• _PROBLEM TO SOLVE_: I need each line of the entries below that includes the string "updates".

• _DATA EXCERPTS_:
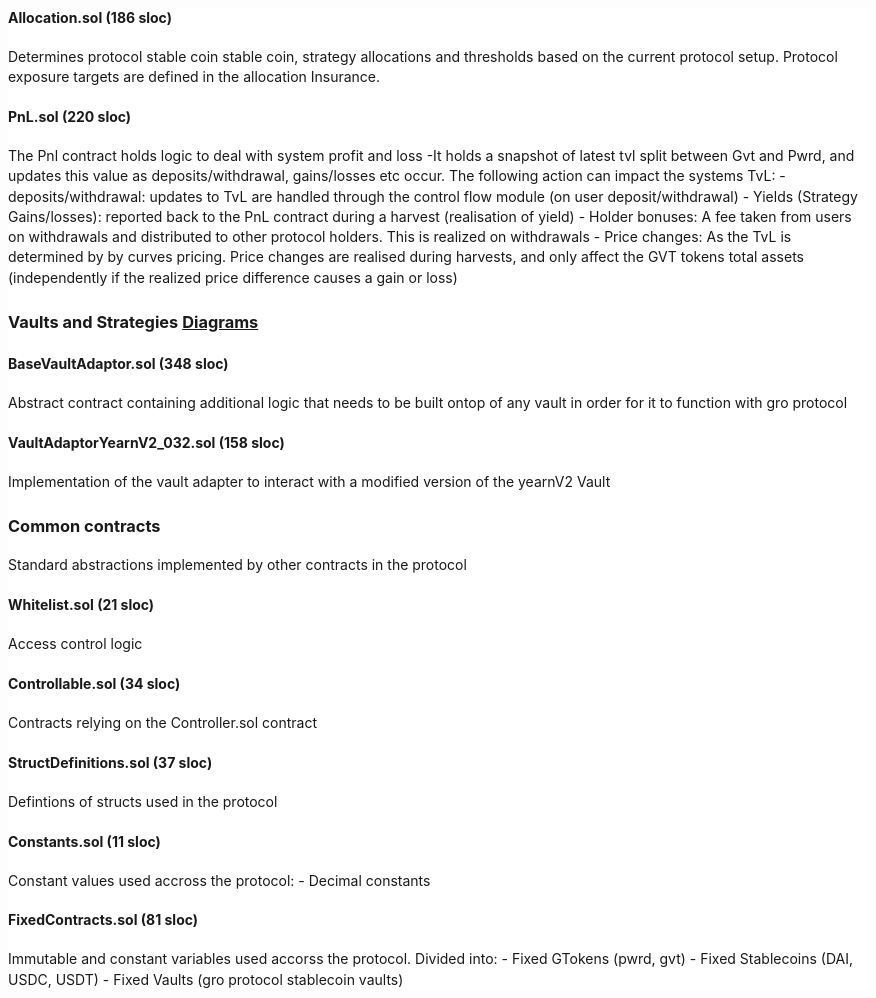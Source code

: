 #### Allocation.sol (186 sloc)
Determines protocol stable coin stable coin, strategy allocations and thresholds based on the current protocol setup. Protocol exposure targets
are defined in the allocation Insurance.

#### PnL.sol (220 sloc)
The Pnl contract holds logic to deal with system profit and loss -It holds a snapshot of latest tvl split between Gvt and Pwrd, and updates this value as deposits/withdrawal, gains/losses etc occur. The following action can impact the systems TvL: 
	-	deposits/withdrawal: updates to TvL are handled through the control flow module (on user deposit/withdrawal)
	-	Yields (Strategy Gains/losses): reported back to the PnL contract during a harvest (realisation of yield)
	-	Holder bonuses: A fee taken from users on withdrawals and distributed to other protocol holders. This is realized on withdrawals
	-	Price changes: As the TvL is determined by by curves pricing. Price changes are realised during harvests, and only affect the GVT tokens total assets (independently if the realized price difference causes a gain or loss)

### Vaults and Strategies [Diagrams](https://drive.google.com/file/d/1hQHTY_tDFW5TYzgqyFb8IpZzP0LdSSaZ/view?usp=sharing)

#### BaseVaultAdaptor.sol (348 sloc)
Abstract contract containing additional logic that needs to be built ontop of any vault in order for it to function with gro protocol

#### VaultAdaptorYearnV2_032.sol (158 sloc)
Implementation of the vault adapter to interact with a modified version of the yearnV2 Vault

### Common contracts
Standard abstractions implemented by other contracts in the protocol

#### Whitelist.sol (21 sloc)
Access control logic
		
#### Controllable.sol (34 sloc)
Contracts relying on the Controller.sol contract
		
#### StructDefinitions.sol (37 sloc)
Defintions of structs used in the protocol
	
#### Constants.sol (11 sloc)
Constant values used accross the protocol:
	- Decimal constants
	
#### FixedContracts.sol (81 sloc)
Immutable and constant variables used accorss the protocol. Divided into:
	- Fixed GTokens (pwrd, gvt)
	- Fixed Stablecoins (DAI, USDC, USDT)
	- Fixed Vaults (gro protocol stablecoin vaults)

• _RESPONSE AREA_:
The Pnl contract holds logic to deal with system profit and loss -It holds a snapshot of latest tvl split between Gvt and Pwrd, and updates this value as deposits/withdrawal, gains/losses etc occur. The following action can impact the systems TvL: 
	-	deposits/withdrawal: updates to TvL are handled through the control flow module (on user deposit/withdrawal)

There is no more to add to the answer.